(Dataset entries)

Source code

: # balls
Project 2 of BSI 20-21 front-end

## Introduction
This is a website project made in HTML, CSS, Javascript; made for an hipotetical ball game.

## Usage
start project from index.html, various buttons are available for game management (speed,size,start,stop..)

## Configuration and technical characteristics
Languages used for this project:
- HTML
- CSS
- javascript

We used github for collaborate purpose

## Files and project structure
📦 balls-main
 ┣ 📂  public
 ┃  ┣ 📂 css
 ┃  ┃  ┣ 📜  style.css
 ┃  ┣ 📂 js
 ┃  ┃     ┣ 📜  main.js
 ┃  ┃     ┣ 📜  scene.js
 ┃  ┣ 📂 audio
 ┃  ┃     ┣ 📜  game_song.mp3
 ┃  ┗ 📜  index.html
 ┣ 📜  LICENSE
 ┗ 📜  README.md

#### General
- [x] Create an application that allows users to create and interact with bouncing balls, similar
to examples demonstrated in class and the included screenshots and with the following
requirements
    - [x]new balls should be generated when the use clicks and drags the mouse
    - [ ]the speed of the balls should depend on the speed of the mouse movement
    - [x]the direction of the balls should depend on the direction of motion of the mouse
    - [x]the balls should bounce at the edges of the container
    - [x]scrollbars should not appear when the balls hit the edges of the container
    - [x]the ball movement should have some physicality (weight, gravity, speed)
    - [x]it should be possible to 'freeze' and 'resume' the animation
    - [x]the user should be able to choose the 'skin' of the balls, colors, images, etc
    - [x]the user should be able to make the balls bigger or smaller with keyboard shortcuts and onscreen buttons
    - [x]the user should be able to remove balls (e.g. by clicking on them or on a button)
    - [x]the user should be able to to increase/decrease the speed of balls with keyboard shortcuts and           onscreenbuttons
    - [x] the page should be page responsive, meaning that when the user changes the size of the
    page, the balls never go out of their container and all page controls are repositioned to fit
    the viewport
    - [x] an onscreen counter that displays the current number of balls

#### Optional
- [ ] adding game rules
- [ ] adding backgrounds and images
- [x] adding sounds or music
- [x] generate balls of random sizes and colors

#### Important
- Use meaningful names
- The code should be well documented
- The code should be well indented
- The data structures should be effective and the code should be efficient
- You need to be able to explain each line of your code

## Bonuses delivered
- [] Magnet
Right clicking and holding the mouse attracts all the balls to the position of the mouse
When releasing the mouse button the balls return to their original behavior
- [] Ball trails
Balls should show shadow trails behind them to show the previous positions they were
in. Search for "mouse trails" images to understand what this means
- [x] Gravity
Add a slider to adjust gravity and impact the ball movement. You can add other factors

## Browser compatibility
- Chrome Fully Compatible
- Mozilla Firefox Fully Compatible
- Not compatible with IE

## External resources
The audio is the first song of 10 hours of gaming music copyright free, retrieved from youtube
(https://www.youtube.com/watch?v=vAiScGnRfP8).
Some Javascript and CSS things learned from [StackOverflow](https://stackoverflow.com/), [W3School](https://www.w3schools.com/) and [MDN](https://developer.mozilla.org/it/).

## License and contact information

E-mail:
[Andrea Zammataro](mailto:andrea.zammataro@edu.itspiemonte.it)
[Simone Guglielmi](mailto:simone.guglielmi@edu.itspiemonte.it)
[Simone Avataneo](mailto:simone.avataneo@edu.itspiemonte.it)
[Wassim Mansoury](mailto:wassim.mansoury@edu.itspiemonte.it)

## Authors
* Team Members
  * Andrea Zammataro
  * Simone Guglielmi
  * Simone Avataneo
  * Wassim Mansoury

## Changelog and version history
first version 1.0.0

(End Dataset entries)

Activity:
From the line containing "- Chrome Fully Compatible" down to the end of the listing above, return each line exactly as it appears and nothing more.

Answer space:
- Chrome Fully Compatible
- Mozilla Firefox Fully Compatible
- Not compatible with IE

## External resources
The audio is the first song of 10 hours of gaming music copyright free, retrieved from youtube
(https://www.youtube.com/watch?v=vAiScGnRfP8).
Some Javascript and CSS things learned from [StackOverflow](https://stackoverflow.com/), [W3School](https://www.w3schools.com/) and [MDN](https://developer.mozilla.org/it/).

## License and contact information

E-mail:
[Andrea Zammataro](mailto:andrea.zammataro@edu.itspiemonte.it)
[Simone Guglielmi](mailto:simone.guglielmi@edu.itspiemonte.it)
[Simone Avataneo](mailto:simone.avataneo@edu.itspiemonte.it)
[Wassim Mansoury](mailto:wassim.mansoury@edu.itspiemonte.it)

## Authors
* Team Members
  * Andrea Zammataro
  * Simone Guglielmi
  * Simone Avataneo
  * Wassim Mansoury

## Changelog and version history
first version 1.0.0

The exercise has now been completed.